[Collected data]
● ● ● ● ● ● ●
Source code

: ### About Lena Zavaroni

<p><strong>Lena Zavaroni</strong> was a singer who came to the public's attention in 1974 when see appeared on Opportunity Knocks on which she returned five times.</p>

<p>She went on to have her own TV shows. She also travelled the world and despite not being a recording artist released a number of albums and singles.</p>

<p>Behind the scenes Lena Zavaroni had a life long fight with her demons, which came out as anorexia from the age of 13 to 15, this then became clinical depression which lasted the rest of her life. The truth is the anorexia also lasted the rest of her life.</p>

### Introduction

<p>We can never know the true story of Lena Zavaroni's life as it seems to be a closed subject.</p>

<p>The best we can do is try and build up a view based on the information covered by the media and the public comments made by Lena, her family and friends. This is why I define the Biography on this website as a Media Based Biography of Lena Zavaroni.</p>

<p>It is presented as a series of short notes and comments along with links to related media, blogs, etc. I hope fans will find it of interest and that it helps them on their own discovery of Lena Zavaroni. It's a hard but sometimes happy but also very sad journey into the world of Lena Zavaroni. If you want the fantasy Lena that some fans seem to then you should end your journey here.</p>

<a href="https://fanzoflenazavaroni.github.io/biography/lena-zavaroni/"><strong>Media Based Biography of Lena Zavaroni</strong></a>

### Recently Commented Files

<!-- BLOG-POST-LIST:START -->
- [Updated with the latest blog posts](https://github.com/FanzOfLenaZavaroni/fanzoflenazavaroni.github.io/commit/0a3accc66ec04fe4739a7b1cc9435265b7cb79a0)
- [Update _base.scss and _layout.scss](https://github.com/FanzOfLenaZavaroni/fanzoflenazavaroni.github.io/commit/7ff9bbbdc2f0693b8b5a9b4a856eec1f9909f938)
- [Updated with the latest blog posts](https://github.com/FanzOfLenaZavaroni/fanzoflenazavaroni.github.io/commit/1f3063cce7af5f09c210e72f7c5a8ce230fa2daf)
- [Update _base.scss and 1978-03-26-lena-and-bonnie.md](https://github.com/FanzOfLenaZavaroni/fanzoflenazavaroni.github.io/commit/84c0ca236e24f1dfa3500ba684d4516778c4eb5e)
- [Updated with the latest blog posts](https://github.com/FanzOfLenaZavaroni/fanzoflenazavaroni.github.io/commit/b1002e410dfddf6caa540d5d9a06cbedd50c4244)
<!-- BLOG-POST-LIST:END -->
● ● ● ● ● ● ●
* [DESCRIPTION OF THE TASK] One number is the expected answer: the count of lines above that hold the word "life".

* [EXERCISE RESULT] 2